[Saved entries]
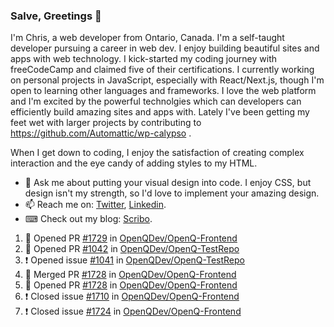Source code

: ### Salve, Greetings 👋

I'm Chris, a web developer from Ontario, Canada. I'm a self-taught developer pursuing a career in web dev. I enjoy building beautiful sites and apps with web technology.
I kick-started my coding journey with freeCodeCamp and claimed five of their certifications.  I currently working on personal projects in JavaScript, especially with React/Next.js, though I'm open to learning other languages and frameworks. I love the web platform and I'm excited by the powerful technolgies which can developers can efficiently build amazing sites and apps with. Lately I've been getting my feet wet with larger projects by contributing to https://github.com/Automattic/wp-calypso .

When I get down to coding, I enjoy the satisfaction of creating complex interaction and the eye candy of adding styles to my HTML. 

- 💬 Ask me about putting your visual design into code. I enjoy CSS, but design isn't my strength, so I'd love to implement your amazing design.
- 📫 Reach me on: [Twitter](https://twitter.com/Christo28120856), [Linkedin](https://www.linkedin.com/in/christopher-stevers-07b9a5204/).
- ⌨ Check out my blog: [Scribo](https://christopherstevers.cf).
<!--
**Christopher-Stevers/Christopher-Stevers** is a ✨ _special_ ✨ repository because its `README.md` (this file) appears on your GitHub profile.

Here are some ideas to get you started:

- 🔭 I’m currently working on ...
- 🌱 I’m currently learning ...
- 👯 I’m looking to collaborate on ...
- 🤔 I’m looking for help with ...
- 😄 Pronouns: ...
- ⚡ Fun fact: ...
-->

<!--START_SECTION:activity-->
1. 💪 Opened PR [#1729](https://github.com/OpenQDev/OpenQ-Frontend/pull/1729) in [OpenQDev/OpenQ-Frontend](https://github.com/OpenQDev/OpenQ-Frontend)
2. 💪 Opened PR [#1042](https://github.com/OpenQDev/OpenQ-TestRepo/pull/1042) in [OpenQDev/OpenQ-TestRepo](https://github.com/OpenQDev/OpenQ-TestRepo)
3. ❗️ Opened issue [#1041](https://github.com/OpenQDev/OpenQ-TestRepo/issues/1041) in [OpenQDev/OpenQ-TestRepo](https://github.com/OpenQDev/OpenQ-TestRepo)
4. 🎉 Merged PR [#1728](https://github.com/OpenQDev/OpenQ-Frontend/pull/1728) in [OpenQDev/OpenQ-Frontend](https://github.com/OpenQDev/OpenQ-Frontend)
5. 💪 Opened PR [#1728](https://github.com/OpenQDev/OpenQ-Frontend/pull/1728) in [OpenQDev/OpenQ-Frontend](https://github.com/OpenQDev/OpenQ-Frontend)
6. ❗️ Closed issue [#1710](https://github.com/OpenQDev/OpenQ-Frontend/issues/1710) in [OpenQDev/OpenQ-Frontend](https://github.com/OpenQDev/OpenQ-Frontend)
7. ❗️ Closed issue [#1724](https://github.com/OpenQDev/OpenQ-Frontend/issues/1724) in [OpenQDev/OpenQ-Frontend](https://github.com/OpenQDev/OpenQ-Frontend)
<!--END_SECTION:activity-->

→ Your objective:
Only the number is wanted: how many lines in the data include the string "apps"?

→ Solved problem:
2